Nevada’s reputation as a mining-friendly jurisdiction was underscored by Nevada Copper’s advanced-stage Pumpkin Hollow project making legal progress when it gained an unusual distinction at the end of 2014 with the passage of a Land Bill under its auspices through the US Congress.

Located close to Yerington City, the Yerington Land Bill, passed into law by US President Barrack Obama in December 2014, would transfer about 4 200 ha held by the federal government – and administered by the US Bureau of Land Management (BLM) – to municipal title.

Within this land package were the project’s North and South deposits, which would be transferred to Nevada Copper once the title acquisition between the City of Yerington and BLM had been completed. A target date had been estimated for the third quarter this year.

Nevada Copper president and CEO Giulio Bonifacio in a recent interview with Mining Weekly Online stressed that the Bill had secured bilateral support from both Republicans and Democrats. “It was a big win for us. To get a Bill passed through Congress – well, you’ll know what that represents if you follow US politics.”

He also noted that transference of the land in this manner would save Nevada Copper at least three years, compared with the company seeking permitting on federally held territory.

INTEGRATED EFFORT

Pumpkin Hollow comprised two main development areas – the underground East deposit, and the North and South deposits that would be mined as openpits. The company’s IFS, which was released in late May and filed with regulatory authorities on July 9, estimated a mine life of 23 years, with a production ramp-up targeted for 2018.

The company used a base case of $3.15/lb of copper, $1 200/oz of gold and $18/oz of silver, which reflected an integrated project with a $2.6-billion life-of-mine (LoM), after-tax net cash flow. Pumpkin Hollow would also have an after-tax internal rate of return of 15.5% with a 4.9-year payback.

LoM output had been estimated at 4.5-billion pounds, or 2.05-million tonnes of copper, 512 000 oz of gold and 15.6-million ounces of silver, in a quality copper concentrate. The IFS also outlined an average production rate of 275-million pounds copper a year for the operation’s first five years.

Once ramped up, the openpit would produce run-of-mine ore at an estimated 63 500 t/d, while the underground operation would produce 6 500 t/d, feeding a 70 000 t/d concentrator.

At a 0.47% copper equivalent, proven and probable mineral reserves for the openpit and underground deposits stood at 572-million tons, containing 5.05-billion pounds of copper, 761 000 oz of gold and 27.6-million ounces of silver.

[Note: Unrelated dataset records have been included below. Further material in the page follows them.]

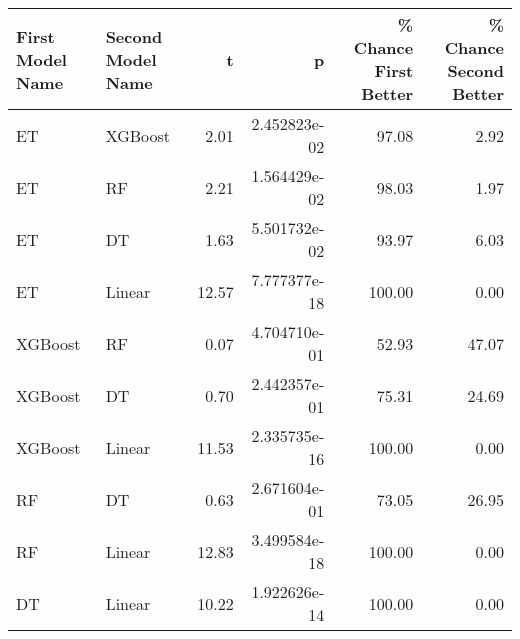 \begin{tabular}{llrrrr}
\toprule
First Model Name & Second Model Name &     t &            p &  \% Chance First Better &  \% Chance Second Better \\
\midrule
              ET &           XGBoost &  2.01 & 2.452823e-02 &                  97.08 &                    2.92 \\
              ET &                RF &  2.21 & 1.564429e-02 &                  98.03 &                    1.97 \\
              ET &                DT &  1.63 & 5.501732e-02 &                  93.97 &                    6.03 \\
              ET &            Linear & 12.57 & 7.777377e-18 &                 100.00 &                    0.00 \\
         XGBoost &                RF &  0.07 & 4.704710e-01 &                  52.93 &                   47.07 \\
         XGBoost &                DT &  0.70 & 2.442357e-01 &                  75.31 &                   24.69 \\
         XGBoost &            Linear & 11.53 & 2.335735e-16 &                 100.00 &                    0.00 \\
              RF &                DT &  0.63 & 2.671604e-01 &                  73.05 &                   26.95 \\
              RF &            Linear & 12.83 & 3.499584e-18 &                 100.00 &                    0.00 \\
              DT &            Linear & 10.22 & 1.922626e-14 &                 100.00 &                    0.00 \\
\bottomrule
\end{tabular}
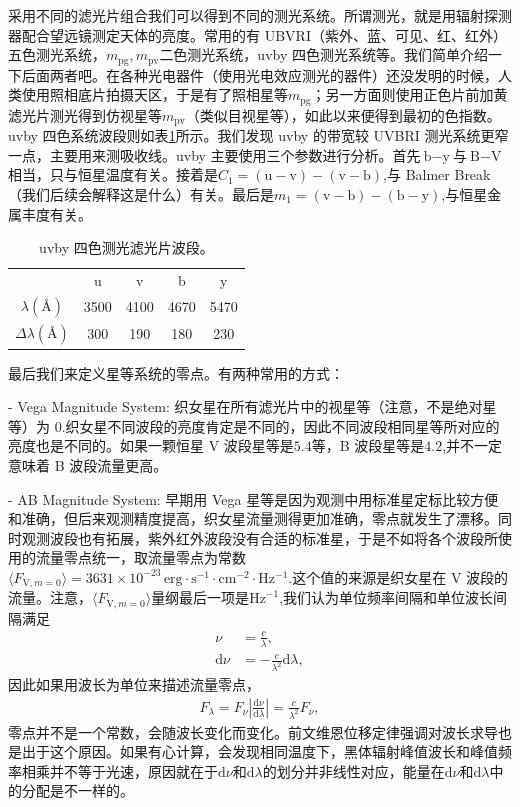 \documentclass[../天体物理基础.tex]{subfiles}
\begin{document}
采用不同的滤光片组合我们可以得到不同的测光系统。所谓测光，就是用辐射探测器配合望远镜测定天体的亮度。常用的有 UBVRI（紫外、蓝、可见、红、红外）五色测光系统，$m_{\text{pg}},m_{\text{pv}}$二色测光系统，uvby 四色测光系统等。我们简单介绍一下后面两者吧。在各种光电器件（使用光电效应测光的器件）还没发明的时候，人类使用照相底片拍摄天区，于是有了照相星等$m_{\text{pg}}$；另一方面则使用正色片前加黄滤光片测光得到仿视星等$m_{\text{pv}}$（类似目视星等），如此以来便得到最初的色指数。uvby 四色系统波段则如表\ref{uvby 四色测光滤光片波段。}所示。我们发现 uvby 的带宽较 UVBRI 测光系统更窄一点，主要用来测吸收线。uvby 主要使用三个参数进行分析。首先$\text{b}-\text{y}$与$\text{B}-\text{V}$相当，只与恒星温度有关。接着是$C_{1}=\left(\text{u}-\text{v}\right)-\left(\text{v}-\text{b}\right)$,与 Balmer Break（我们后续会解释这是什么）有关。最后是$m_{1}=\left(\text{v}-\text{b}\right)-\left(\text{b}-\text{y}\right)$,与恒星金属丰度有关。

\begin{table}[htbp]
\centering
\caption{uvby 四色测光滤光片波段。}
\begin{tabular}{c c c c c}
\hline
 & u & v & b & y\\
\cline{1-5}
$\lambda\left(\si{\angstrom}\right)$ & 3500 & 4100 & 4670 & 5470\\
\cline{1-5}
$\Delta{}\lambda\left(\si{\angstrom}\right)$ & 300 & 190 & 180 & 230\\
\cline{1-5}
\end{tabular}
\label{uvby 四色测光滤光片波段。}
\end{table}

最后我们来定义星等系统的零点。有两种常用的方式：

- Vega Magnitude System: 织女星在所有滤光片中的视星等（注意，不是绝对星等）为 0.织女星不同波段的亮度肯定是不同的，因此不同波段相同星等所对应的亮度也是不同的。如果一颗恒星 V 波段星等是$5.4$等，B 波段星等是$4.2$,并不一定意味着 B 波段流量更高。

- AB Magnitude System: 早期用 Vega 星等是因为观测中用标准星定标比较方便和准确，但后来观测精度提高，织女星流量测得更加准确，零点就发生了漂移。同时观测波段也有拓展，紫外红外波段没有合适的标准星，于是不如将各个波段所使用的流量零点统一，取流量零点为常数$\langle F_{\text{V},m=0}\rangle=3631\times10^{-23}\,\mathrm{erg\cdot s^{-1}\cdot cm^{-2}\cdot Hz^{-1}}$.这个值的来源是织女星在 V 波段的流量。注意，$\langle{}F_{\text{V},m=0}\rangle$量纲最后一项是$\mathrm{Hz}^{-1}$,我们认为单位频率间隔和单位波长间隔满足
\begin{align}
\nu&=\frac{c}{\lambda},\\
\mathrm{d}\nu&=-\frac{c}{\lambda^{2}}\mathrm{d}\lambda,
\end{align}
因此如果用波长为单位来描述流量零点，
\begin{align}
F_{\lambda}=F_{\nu}\left\vert{}\frac{\mathrm{d}\nu}{\mathrm{d}\lambda}\right\vert{}=\frac{c}{\lambda^{2}}F_{\nu},
\end{align}
零点并不是一个常数，会随波长变化而变化。前文维恩位移定律强调对波长求导也是出于这个原因。如果有心计算，会发现相同温度下，黑体辐射峰值波长和峰值频率相乘并不等于光速，原因就在于$\mathrm{d}\nu$和$\mathrm{d}\lambda$的划分并非线性对应，能量在$\mathrm{d}\nu$和$\mathrm{d}\lambda$中的分配是不一样的。
\end{document}
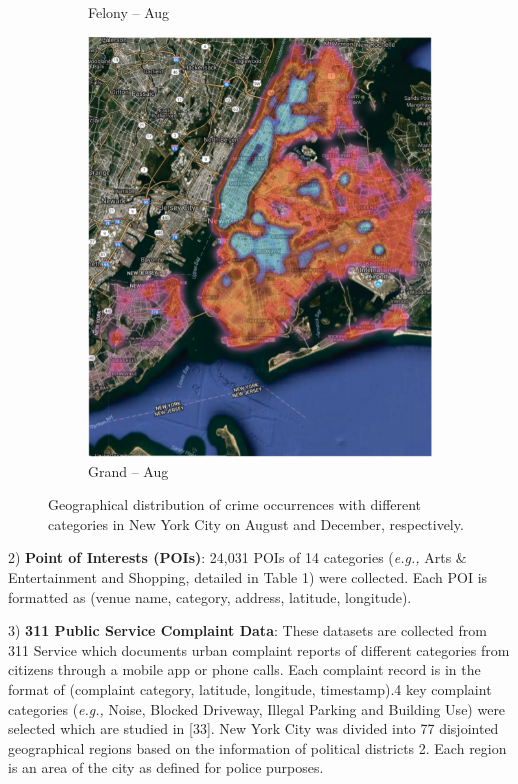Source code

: \begin{figure}[t]
\begin{subfigure}{0.24\textwidth}
        \caption{Felony – Aug}
        \label{fig:subim3}
    \end{subfigure}
    \begin{subfigure}{0.24\textwidth}
        \centering
        \includegraphics[width=0.9\linewidth]{Chapter5/Images/grand.png}
        \caption{Grand – Aug}
        \label{fig:subim4}
    \end{subfigure}
 
    \caption{Geographical distribution of crime occurrences with different categories in New York City on August and December,
    respectively.}
    \label{fig:img2}
\end{figure}

2) \textbf{Point of Interests (POIs)}: 24,031 POIs of 14
categories (\emph{e.g.,} Arts \& Entertainment and Shopping, detailed in
Table 1) were collected. Each POI is formatted as (venue name, category, address, latitude, longitude).

3) \textbf{311 Public Service Complaint Data}: These datasets are collected from 311 Service which documents urban complaint reports
of different categories from citizens through a mobile app or phone
calls. Each complaint record is in the format of (complaint category,
latitude, longitude, timestamp).4 key complaint categories (\emph{e.g.,} Noise, Blocked Driveway, Illegal Parking and Building
Use) were selected which are studied in [33].
New York City was divided into 77 disjointed geographical regions based on the information of political districts 2. Each region
is an area of the city as defined for police purposes.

Openpit mining would occur sequentially, starting with the North deposit and shifting to the South deposit after about 13 years. The operation would involve conventional truck-and-shovel work, with an ore crusher next to the North deposit.

Meanwhile, the company had built a 7-m-diameter concrete-lined shaft to a depth of almost 600 m at its underground East deposit. It had also installed a production-sized hoist, a hoist control room and a production-sized headframe.

“It was an expensive endeavour to sink the shaft and put a headframe in place; it was about $70-million, or thereabouts,” Bonifacio noted. However, Nevada Copper believed that these development decisions had embedded efficiencies to help accelerate future construction work at the deposit.

The shaft’s final depth had been planned at just over 640 m. At the 580 m level, the company had initiated lateral development, starting with the installation of stations for an underground drill campaign currently under way.

“We’re continuing to return good values, so the reserve is getting bigger,” Bonifacio explained, adding that the company knew there was a whole lot more in terms of grade and tonnage perspectives.

BIG COULD BE BEAUTIFUL
Nevada Copper had continued to assess the build and scale of Pumpkin Hollow, with initial capital costs to build the fully-integrated project estimated at $1.07-billion. However, the company could build a smaller operation first and grow in size through various development phases. 

“The nice thing about a big project is that the size would generate handsome returns,” Bonifacio advised. “We have that opportunity to look at a larger footprint and profile, although we’re not ruling out building a smaller operation.”

Additional financing could come from debt, a streaming transaction or some equity. “However, we are very mindful of dilution with equity,” Bonifacio said, highlighting that he founded the company in 2005 and was an 8% shareholder, and "I’ve been disciplined all the way through”.

He also noted that Nevada Copper already had a $200-million loan facility in place with Red Kite Mine Finance. In addition, the company had an offtake deal with Red Kite on the underground deposit, representing about 12% of its reserves.

“The payable factors are exactly what they should be; there are TC/RCs [treatment charges and refining charges] at spot [price] with a modest premium, and there’s a quotation period. There’s nothing there that should surprise,” Bonifacio added.

Streaming could come from by-product gold and silver, while the South deposit also contained high-grade iron-ore not within the economics of the project’s feasibility studies. “So we think there’s an opportunity for us here [and] we’ve signed a memorandum of understanding with a significant steel manufacturer,” Bonifacio said.

He also stressed that local infrastructure was robust and already in place. This was important as capital expenditures for remote projects often became more intensive if a company had to also build the necessary infrastructure in tandem with mine development, Bonifacio pointed out.

The local community of Yerington was supportive of Pumpkin Hollow, while being located in mining-friendly Nevada was a considerable boon. “It’s one of the best places to be if you’re a mining company,” he stated. “It’s a rock-solid state.”